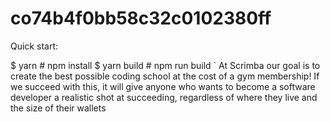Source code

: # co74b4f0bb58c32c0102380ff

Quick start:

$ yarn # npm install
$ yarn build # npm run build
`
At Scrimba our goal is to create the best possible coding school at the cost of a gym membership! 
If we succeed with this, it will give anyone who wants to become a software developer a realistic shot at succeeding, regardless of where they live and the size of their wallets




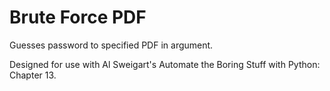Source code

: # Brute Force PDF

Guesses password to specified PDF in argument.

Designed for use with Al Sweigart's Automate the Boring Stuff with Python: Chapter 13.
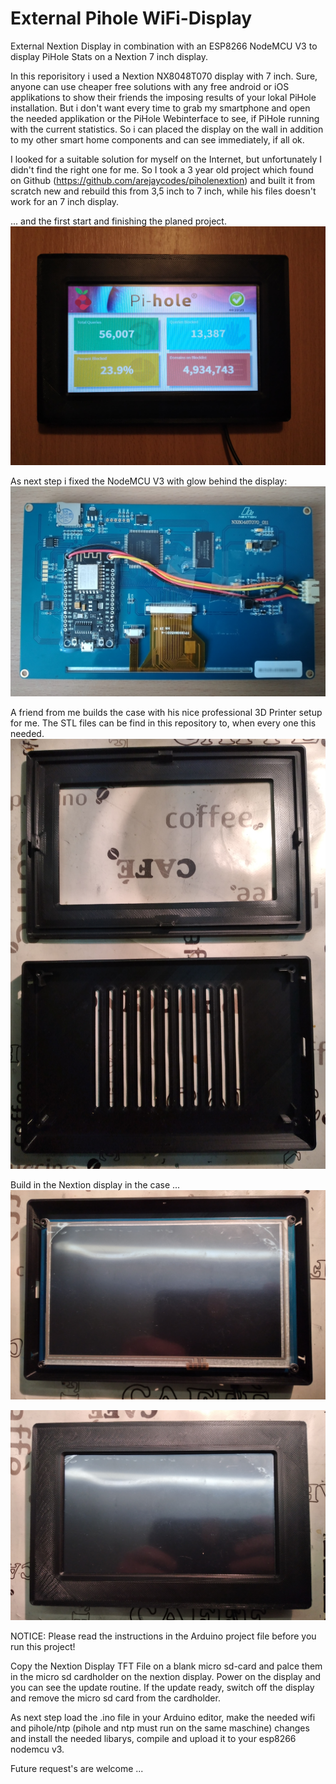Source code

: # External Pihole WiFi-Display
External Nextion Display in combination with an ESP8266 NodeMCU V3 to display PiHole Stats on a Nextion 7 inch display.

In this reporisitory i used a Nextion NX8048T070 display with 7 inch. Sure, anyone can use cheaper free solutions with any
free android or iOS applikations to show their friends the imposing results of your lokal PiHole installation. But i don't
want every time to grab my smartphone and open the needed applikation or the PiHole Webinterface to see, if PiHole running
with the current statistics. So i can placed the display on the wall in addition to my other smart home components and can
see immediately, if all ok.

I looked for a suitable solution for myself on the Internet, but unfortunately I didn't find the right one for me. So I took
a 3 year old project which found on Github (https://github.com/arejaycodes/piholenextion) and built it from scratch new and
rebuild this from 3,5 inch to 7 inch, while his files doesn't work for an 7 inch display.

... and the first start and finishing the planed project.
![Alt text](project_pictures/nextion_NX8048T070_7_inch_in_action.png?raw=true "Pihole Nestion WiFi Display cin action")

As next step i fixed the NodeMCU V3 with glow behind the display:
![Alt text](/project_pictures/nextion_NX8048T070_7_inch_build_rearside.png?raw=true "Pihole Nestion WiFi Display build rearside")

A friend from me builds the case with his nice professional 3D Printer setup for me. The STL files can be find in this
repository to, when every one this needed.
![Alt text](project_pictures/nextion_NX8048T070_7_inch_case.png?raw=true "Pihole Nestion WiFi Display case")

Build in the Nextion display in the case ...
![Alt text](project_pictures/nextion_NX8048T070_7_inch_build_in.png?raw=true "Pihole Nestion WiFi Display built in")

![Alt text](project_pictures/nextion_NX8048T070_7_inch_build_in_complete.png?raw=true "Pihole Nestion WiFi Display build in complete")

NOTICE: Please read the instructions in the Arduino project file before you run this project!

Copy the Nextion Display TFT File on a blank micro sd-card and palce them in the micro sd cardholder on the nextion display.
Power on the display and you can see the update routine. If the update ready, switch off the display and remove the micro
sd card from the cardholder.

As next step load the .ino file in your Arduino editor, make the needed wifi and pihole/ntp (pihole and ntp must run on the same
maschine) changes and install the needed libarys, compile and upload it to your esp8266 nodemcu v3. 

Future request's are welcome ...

==

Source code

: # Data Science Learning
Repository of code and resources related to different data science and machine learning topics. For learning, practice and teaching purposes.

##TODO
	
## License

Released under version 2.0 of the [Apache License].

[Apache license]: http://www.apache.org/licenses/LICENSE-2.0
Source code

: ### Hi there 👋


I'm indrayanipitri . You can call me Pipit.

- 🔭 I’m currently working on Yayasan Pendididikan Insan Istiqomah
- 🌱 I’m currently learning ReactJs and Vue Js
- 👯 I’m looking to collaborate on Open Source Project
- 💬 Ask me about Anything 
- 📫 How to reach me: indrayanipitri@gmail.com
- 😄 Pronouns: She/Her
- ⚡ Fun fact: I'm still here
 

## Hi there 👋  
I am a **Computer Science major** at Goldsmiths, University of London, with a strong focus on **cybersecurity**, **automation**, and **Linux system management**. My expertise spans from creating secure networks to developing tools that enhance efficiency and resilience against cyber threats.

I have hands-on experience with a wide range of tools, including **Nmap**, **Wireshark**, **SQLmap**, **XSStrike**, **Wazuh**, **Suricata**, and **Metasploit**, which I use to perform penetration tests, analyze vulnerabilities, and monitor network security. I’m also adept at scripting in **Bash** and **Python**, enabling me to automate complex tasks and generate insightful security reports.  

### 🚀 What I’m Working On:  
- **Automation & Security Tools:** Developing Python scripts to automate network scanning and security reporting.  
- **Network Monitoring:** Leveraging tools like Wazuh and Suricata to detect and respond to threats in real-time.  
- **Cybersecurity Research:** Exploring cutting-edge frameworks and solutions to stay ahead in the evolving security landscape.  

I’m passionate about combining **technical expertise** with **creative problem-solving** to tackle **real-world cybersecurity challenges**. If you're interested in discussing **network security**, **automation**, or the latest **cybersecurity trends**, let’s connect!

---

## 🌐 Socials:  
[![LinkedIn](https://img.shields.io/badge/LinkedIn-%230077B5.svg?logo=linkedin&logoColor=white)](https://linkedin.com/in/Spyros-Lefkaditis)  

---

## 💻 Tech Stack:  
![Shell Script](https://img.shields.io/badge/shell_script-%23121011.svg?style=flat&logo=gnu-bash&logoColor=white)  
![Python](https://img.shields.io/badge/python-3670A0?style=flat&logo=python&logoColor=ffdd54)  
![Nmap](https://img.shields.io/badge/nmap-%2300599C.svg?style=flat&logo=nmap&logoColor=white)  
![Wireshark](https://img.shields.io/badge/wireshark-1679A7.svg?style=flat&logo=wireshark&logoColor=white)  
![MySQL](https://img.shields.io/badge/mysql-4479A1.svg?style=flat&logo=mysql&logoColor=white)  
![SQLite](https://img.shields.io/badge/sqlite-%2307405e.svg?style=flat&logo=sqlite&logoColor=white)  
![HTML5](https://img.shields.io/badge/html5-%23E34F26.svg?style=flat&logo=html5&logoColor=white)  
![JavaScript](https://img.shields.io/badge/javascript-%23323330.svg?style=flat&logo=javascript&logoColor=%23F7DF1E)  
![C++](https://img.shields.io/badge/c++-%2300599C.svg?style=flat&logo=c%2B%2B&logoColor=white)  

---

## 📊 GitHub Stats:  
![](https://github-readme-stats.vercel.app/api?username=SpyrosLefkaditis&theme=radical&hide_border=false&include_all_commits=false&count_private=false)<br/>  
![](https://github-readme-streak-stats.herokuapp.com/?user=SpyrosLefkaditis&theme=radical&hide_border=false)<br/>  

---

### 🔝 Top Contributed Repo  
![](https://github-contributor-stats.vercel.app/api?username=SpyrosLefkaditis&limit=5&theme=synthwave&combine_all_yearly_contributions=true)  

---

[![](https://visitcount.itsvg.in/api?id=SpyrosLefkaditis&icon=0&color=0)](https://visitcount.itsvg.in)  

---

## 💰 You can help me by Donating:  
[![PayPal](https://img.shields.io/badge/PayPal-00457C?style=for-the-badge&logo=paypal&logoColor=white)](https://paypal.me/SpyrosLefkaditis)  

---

_Problem:_ Show the lines from the data above that contain the string "case".

_Written response:_
A friend from me builds the case with his nice professional 3D Printer setup for me. The STL files can be find in this
![Alt text](project_pictures/nextion_NX8048T070_7_inch_case.png?raw=true "Pihole Nestion WiFi Display case")
Build in the Nextion display in the case ...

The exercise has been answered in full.